The answer is to be the data that follows, transcribed exactly, minus its pictures.

[Collected data entries]
----------------
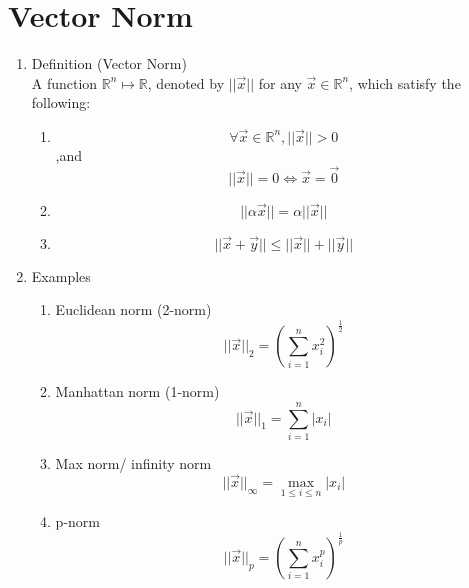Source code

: \documentclass[11pt]{article}
\begin{document}
\section{Vector Norm}
\begin{enumerate}
\item{Definition} (Vector Norm)\\
A function $\mathbb{R}^{n} \mapsto \mathbb{R}$, denoted by $||\vec{x}||$ for any $\vec{x} \in \mathbb{R}^{n}$, which satisfy the following:
\begin{enumerate}
\item{$$\forall \vec{x} \in \mathbb{R}^{n}, ||\vec{x}|| > 0 $$ ,and $$||\vec{x} || = 0 \iff \vec{x} = \vec{0}$$}
\item{$$||\alpha \vec{x}|| = \alpha ||\vec{x}||$$}
\item{$$||\vec{x} + \vec{y}|| \leq ||\vec{x}|| + ||\vec{y}||$$}
\end{enumerate}
\item{Examples}
\begin{enumerate}
\item{Euclidean norm (2-norm)}
$$||\vec{x}||_{2} = \left(\sum_{i = 1}^{n} x_{i}^{2}\right)^{\frac{1}{2}}$$
\item{Manhattan norm (1-norm)}
$$||\vec{x}||_{1} = \sum_{i = 1}^{n} |x_{i}|$$
\item{Max norm/ infinity norm}
$$||\vec{x}||_{\infty} = \max_{1 \leq i \leq n} |x_{i}|$$
\item{p-norm}
$$||\vec{x}||_{p} = \left(\sum_{i = 1}^{n} x_{i}^{p}\right)^{\frac{1}{p}}$$
\end{enumerate}
\end{enumerate}

\newpage
\end{document}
----------------
### REPLY TO THE TASK
Source code

: \documentclass[11pt]{article}
\begin{document}
\section{Vector Norm}
\begin{enumerate}
\item{Definition} (Vector Norm)\\
A function $\mathbb{R}^{n} \mapsto \mathbb{R}$, denoted by $||\vec{x}||$ for any $\vec{x} \in \mathbb{R}^{n}$, which satisfy the following:
\begin{enumerate}
\item{$$\forall \vec{x} \in \mathbb{R}^{n}, ||\vec{x}|| > 0 $$ ,and $$||\vec{x} || = 0 \iff \vec{x} = \vec{0}$$}
\item{$$||\alpha \vec{x}|| = \alpha ||\vec{x}||$$}
\item{$$||\vec{x} + \vec{y}|| \leq ||\vec{x}|| + ||\vec{y}||$$}
\end{enumerate}
\item{Examples}
\begin{enumerate}
\item{Euclidean norm (2-norm)}
$$||\vec{x}||_{2} = \left(\sum_{i = 1}^{n} x_{i}^{2}\right)^{\frac{1}{2}}$$
\item{Manhattan norm (1-norm)}
$$||\vec{x}||_{1} = \sum_{i = 1}^{n} |x_{i}|$$
\item{Max norm/ infinity norm}
$$||\vec{x}||_{\infty} = \max_{1 \leq i \leq n} |x_{i}|$$
\item{p-norm}
$$||\vec{x}||_{p} = \left(\sum_{i = 1}^{n} x_{i}^{p}\right)^{\frac{1}{p}}$$
\end{enumerate}
\end{enumerate}

\newpage
\end{document}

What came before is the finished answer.